• [Provided data]:
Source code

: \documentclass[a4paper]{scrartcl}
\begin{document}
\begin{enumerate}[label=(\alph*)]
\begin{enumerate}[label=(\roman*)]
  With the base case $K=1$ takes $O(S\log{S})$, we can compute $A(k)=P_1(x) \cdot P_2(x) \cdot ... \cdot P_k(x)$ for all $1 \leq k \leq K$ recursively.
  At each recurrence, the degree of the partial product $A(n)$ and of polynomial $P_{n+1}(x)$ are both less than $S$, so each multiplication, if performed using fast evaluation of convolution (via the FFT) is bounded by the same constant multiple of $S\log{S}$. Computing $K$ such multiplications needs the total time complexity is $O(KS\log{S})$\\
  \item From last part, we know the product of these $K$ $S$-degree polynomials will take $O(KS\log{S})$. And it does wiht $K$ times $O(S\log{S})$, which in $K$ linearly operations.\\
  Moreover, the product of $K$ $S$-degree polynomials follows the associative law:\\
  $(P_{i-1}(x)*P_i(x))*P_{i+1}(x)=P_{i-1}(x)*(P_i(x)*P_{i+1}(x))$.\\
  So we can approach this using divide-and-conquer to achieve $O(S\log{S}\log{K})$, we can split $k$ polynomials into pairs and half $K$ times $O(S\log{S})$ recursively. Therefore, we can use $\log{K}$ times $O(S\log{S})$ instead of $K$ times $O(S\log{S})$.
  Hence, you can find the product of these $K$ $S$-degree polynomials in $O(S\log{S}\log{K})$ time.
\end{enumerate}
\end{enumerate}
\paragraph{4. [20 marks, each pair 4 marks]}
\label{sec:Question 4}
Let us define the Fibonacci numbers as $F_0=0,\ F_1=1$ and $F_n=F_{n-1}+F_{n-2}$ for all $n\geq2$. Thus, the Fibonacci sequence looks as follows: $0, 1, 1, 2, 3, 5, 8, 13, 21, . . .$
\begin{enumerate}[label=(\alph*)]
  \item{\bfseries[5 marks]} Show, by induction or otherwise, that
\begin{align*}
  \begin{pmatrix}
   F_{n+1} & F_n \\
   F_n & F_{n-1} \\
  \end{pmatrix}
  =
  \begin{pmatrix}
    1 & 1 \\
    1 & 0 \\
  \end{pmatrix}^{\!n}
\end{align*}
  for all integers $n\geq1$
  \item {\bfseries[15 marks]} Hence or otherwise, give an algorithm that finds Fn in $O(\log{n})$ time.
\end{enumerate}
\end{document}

• [Work task]: Please give the data again in full, exactly as written.

• [Answer]:
Source code

: \documentclass[a4paper]{scrartcl}
\begin{document}
\begin{enumerate}[label=(\alph*)]
\begin{enumerate}[label=(\roman*)]
  With the base case $K=1$ takes $O(S\log{S})$, we can compute $A(k)=P_1(x) \cdot P_2(x) \cdot ... \cdot P_k(x)$ for all $1 \leq k \leq K$ recursively.
  At each recurrence, the degree of the partial product $A(n)$ and of polynomial $P_{n+1}(x)$ are both less than $S$, so each multiplication, if performed using fast evaluation of convolution (via the FFT) is bounded by the same constant multiple of $S\log{S}$. Computing $K$ such multiplications needs the total time complexity is $O(KS\log{S})$\\
  \item From last part, we know the product of these $K$ $S$-degree polynomials will take $O(KS\log{S})$. And it does wiht $K$ times $O(S\log{S})$, which in $K$ linearly operations.\\
  Moreover, the product of $K$ $S$-degree polynomials follows the associative law:\\
  $(P_{i-1}(x)*P_i(x))*P_{i+1}(x)=P_{i-1}(x)*(P_i(x)*P_{i+1}(x))$.\\
  So we can approach this using divide-and-conquer to achieve $O(S\log{S}\log{K})$, we can split $k$ polynomials into pairs and half $K$ times $O(S\log{S})$ recursively. Therefore, we can use $\log{K}$ times $O(S\log{S})$ instead of $K$ times $O(S\log{S})$.
  Hence, you can find the product of these $K$ $S$-degree polynomials in $O(S\log{S}\log{K})$ time.
\end{enumerate}
\end{enumerate}
\paragraph{4. [20 marks, each pair 4 marks]}
\label{sec:Question 4}
Let us define the Fibonacci numbers as $F_0=0,\ F_1=1$ and $F_n=F_{n-1}+F_{n-2}$ for all $n\geq2$. Thus, the Fibonacci sequence looks as follows: $0, 1, 1, 2, 3, 5, 8, 13, 21, . . .$
\begin{enumerate}[label=(\alph*)]
  \item{\bfseries[5 marks]} Show, by induction or otherwise, that
\begin{align*}
  \begin{pmatrix}
   F_{n+1} & F_n \\
   F_n & F_{n-1} \\
  \end{pmatrix}
  =
  \begin{pmatrix}
    1 & 1 \\
    1 & 0 \\
  \end{pmatrix}^{\!n}
\end{align*}
  for all integers $n\geq1$
  \item {\bfseries[15 marks]} Hence or otherwise, give an algorithm that finds Fn in $O(\log{n})$ time.
\end{enumerate}
\end{document}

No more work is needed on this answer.